This past weekend I played one of the biggest shows of my career as a musician. It was exhilarating, nerve-wracking, wonderful and exhausting. Months of preparation, days of travel, hours of rehearsal distilled to 90 minutes on stage that passed in a blur.
I lay awake in the hotel bed after it was all over replaying it in my mind: the time I flubbed my guitar part, the song on which I went to the chorus too soon, but also the soaring refrain that sounded so beautiful we played it twice, just savoring the sound of our instruments floating out across the late summer twilight, the last of the light turning the gathered crowd to brilliant gold. And then we packed up our gear and began the long journey home.
Same but different
Back at the ranch, everything looked pretty much as we’d left it — the garden was a little overgrown, the weeds one step closer to winning their battle against the cultivated crops, the dogs overjoyed to have us back, the barn cats indifferent as long as food kept arriving at regular intervals. Out in the pasture the cows slowly sailed along the green horizon and the bum lambs, now half-grown, grazed in the yard, barely lifting their heads at our arrival.
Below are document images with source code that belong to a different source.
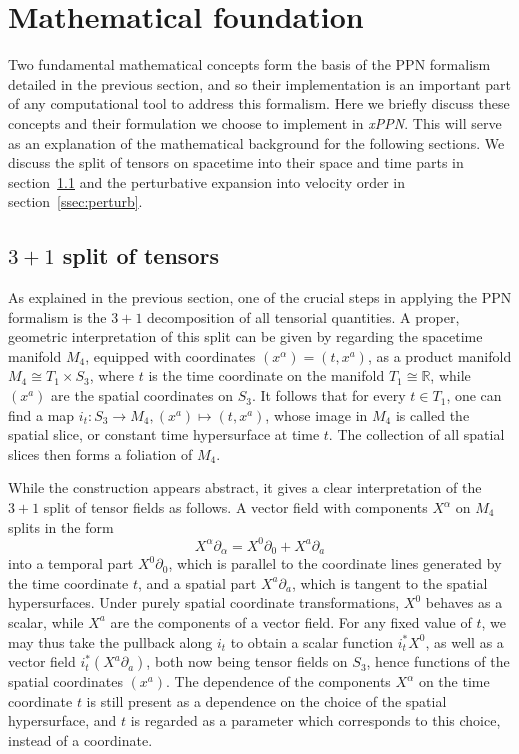 \documentclass[notitlepage,a4paper,aps,prd,onecolumn,superscriptaddress,nofootinbib,groupedaddress,longbibliography]{revtex4-1}
\newcommand{\xPPN}{\emph{xPPN}}
\begin{document}
\section{Mathematical foundation}\label{sec:concepts}
Two fundamental mathematical concepts form the basis of the PPN formalism detailed in the previous section, and so their implementation is an important part of any computational tool to address this formalism. Here we briefly discuss these concepts and their formulation we choose to implement in \xPPN. This will serve as an explanation of the mathematical background for the following sections. We discuss the split of tensors on spacetime into their space and time parts in section~\ref{ssec:31split} and the perturbative expansion into velocity order in section~\ref{ssec:perturb}.

\subsection{$3+1$ split of tensors}\label{ssec:31split}
As explained in the previous section, one of the crucial steps in applying the PPN formalism is the $3+1$ decomposition of all tensorial quantities. A proper, geometric interpretation of this split can be given by regarding the spacetime manifold \(M_4\), equipped with coordinates \((x^{\alpha}) = (t, x^a)\), as a product manifold \(M_4 \cong T_1 \times S_3\), where \(t\) is the time coordinate on the manifold \(T_1 \cong \mathbb{R}\), while \((x^a)\) are the spatial coordinates on \(S_3\). It follows that for every \(t \in T_1\), one can find a map \(i_t: S_3 \to M_4, (x^a) \mapsto (t, x^a)\), whose image in \(M_4\) is called the spatial slice, or constant time hypersurface at time \(t\). The collection of all spatial slices then forms a foliation of \(M_4\).

While the construction appears abstract, it gives a clear interpretation of the $3+1$ split of tensor fields as follows. A vector field with components \(X^{\alpha}\) on \(M_4\) splits in the form
\begin{equation}
X^{\alpha}\partial_{\alpha} = X^0\partial_0 + X^a\partial_a
\end{equation}
into a temporal part \(X^0\partial_0\), which is parallel to the coordinate lines generated by the time coordinate \(t\), and a spatial part \(X^a\partial_a\), which is tangent to the spatial hypersurfaces. Under purely spatial coordinate transformations, \(X^0\) behaves as a scalar, while \(X^a\) are the components of a vector field. For any fixed value of \(t\), we may thus take the pullback along \(i_t\) to obtain a scalar function \(i_t^*X^0\), as well as a vector field \(i_t^*(X^a\partial_a)\), both now being tensor fields on \(S_3\), hence functions of the spatial coordinates \((x^a)\). The dependence of the components \(X^{\alpha}\) on the time coordinate \(t\) is still present as a dependence on the choice of the spatial hypersurface, and \(t\) is regarded as a parameter which corresponds to this choice, instead of a coordinate.
\end{document}
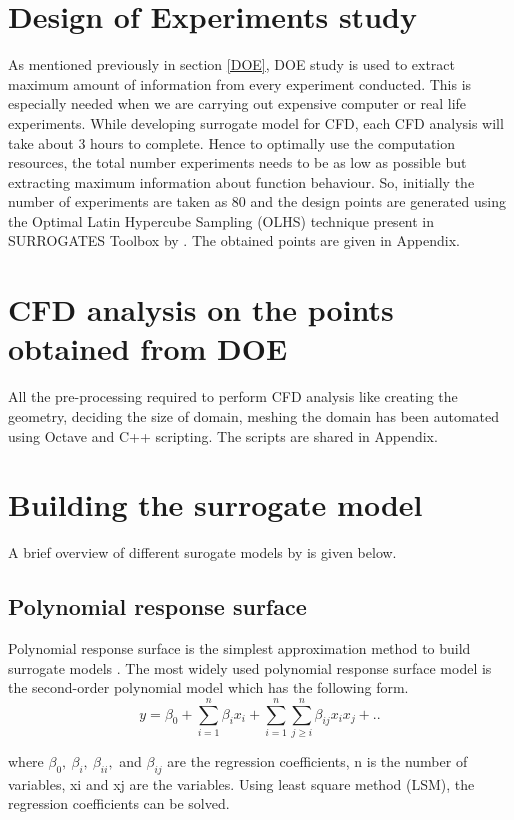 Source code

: \section{Design of Experiments study}

As mentioned previously in section \ref{DOE}, DOE study is used to extract maximum amount of information from every experiment conducted. This is especially needed when we are carrying out expensive computer or real life experiments. While developing surrogate model for CFD, each CFD analysis will take about 3 hours to complete. Hence to optimally use the computation resources, the total number experiments needs to be as low as possible but extracting maximum information about function behaviour. So, initially the number of experiments are taken as 80 and the design points are generated using the Optimal Latin Hypercube Sampling (OLHS) technique present in SURROGATES Toolbox by \cite{viana2014metamodeling}. The obtained points are given in Appendix.

\section{CFD analysis on the points obtained from DOE}

All the pre-processing required to perform CFD analysis like creating the geometry, deciding the size of domain, meshing the domain has been automated using Octave and C++ scripting. The scripts are shared in Appendix.
\section{Building the surrogate model}
A brief overview of different surogate models by \cite{luo2014comparison} is given below.
\subsection{Polynomial response surface}
Polynomial response surface is the simplest approximation method to build surrogate models \cite{forrester2009recent}. The most widely used polynomial response surface model is the second-order polynomial model which has the following form.
\begin{equation}
y = \beta _{0} + \sum_{i=1}^{n} \beta _{i} x_{i} + \sum_{i=1}^{n} \sum_{j \ge i}^{n} \beta _{ij} x_{i} x_{j} + ..
\end{equation}

where $ \beta _{0},\ \beta_{i},\ \beta _{ii},$ and $ \beta _{ij} $ are the regression coefficients, n is the number of variables, xi and xj are the variables. Using least square method (LSM), the regression coefficients can be solved.

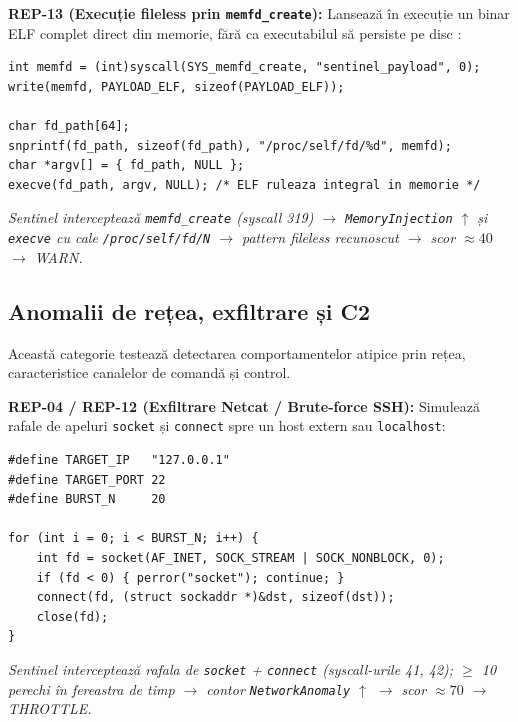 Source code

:\par \textbf{REP-13 (Execuție fileless prin \texttt{memfd\_create}):} Lansează în execuție un binar ELF complet direct din memorie, fără ca executabilul să persiste pe disc \cite{Elastic2022}:

\begin{lstlisting}[style=cstyle,caption={REP-13: Lanțul de execuție fileless via memfd\_create}]
int memfd = (int)syscall(SYS_memfd_create, "sentinel_payload", 0);
write(memfd, PAYLOAD_ELF, sizeof(PAYLOAD_ELF));

char fd_path[64];
snprintf(fd_path, sizeof(fd_path), "/proc/self/fd/%d", memfd);
char *argv[] = { fd_path, NULL };
execve(fd_path, argv, NULL); /* ELF ruleaza integral in memorie */
\end{lstlisting}
\par\textit{Sentinel interceptează \texttt{memfd\_create} (syscall 319) $\rightarrow$ \texttt{MemoryInjection} $\uparrow$ și \texttt{execve} cu cale \texttt{/proc/self/fd/N} $\rightarrow$ pattern \textit{fileless} recunoscut $\rightarrow$ scor $\approx 40$ $\rightarrow$ WARN.}

\subsection{Anomalii de rețea, exfiltrare și C2}
\label{subsec:attack_network}

\par Această categorie testează detectarea comportamentelor atipice prin rețea, caracteristice canalelor de comandă și control.

\par \textbf{REP-04 / REP-12 (Exfiltrare Netcat / Brute-force SSH):} Simulează rafale de apeluri \texttt{socket} și \texttt{connect} spre un host extern sau \texttt{localhost}:

\begin{lstlisting}[style=cstyle,caption={REP-04 / REP-12: Rafală de conexiuni TCP anormale}]
#define TARGET_IP   "127.0.0.1"
#define TARGET_PORT 22
#define BURST_N     20

for (int i = 0; i < BURST_N; i++) {
    int fd = socket(AF_INET, SOCK_STREAM | SOCK_NONBLOCK, 0);
    if (fd < 0) { perror("socket"); continue; }
    connect(fd, (struct sockaddr *)&dst, sizeof(dst));
    close(fd);
}
\end{lstlisting}
\par\textit{Sentinel interceptează rafala de \texttt{socket} + \texttt{connect} (syscall-urile 41, 42); $\geq$ 10 perechi în fereastra de timp $\rightarrow$ contor \texttt{NetworkAnomaly} $\uparrow$ $\rightarrow$ scor $\approx 70$ $\rightarrow$ THROTTLE.}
Everything looked pretty much the same, but I felt completely different. Getting dressed before the show, so nervous I wondered why in the world I ever thought I wanted to be a performing musician, I had looked into the large lit mirror of the dressing room and unexpectedly said out loud to myself: “You are making too big a deal of this.”
I was so surprised by this thought I stood wondering at my own image reflected back, and suddenly I knew it was true, not just of this one night of music, but a lot of things in my life. Something big shifted inside me.
As a recovering perfectionist, it is constantly tempting to believe that my life is full of defining moments, moments where I can finally “get it right” and then things will be good and easy forevermore.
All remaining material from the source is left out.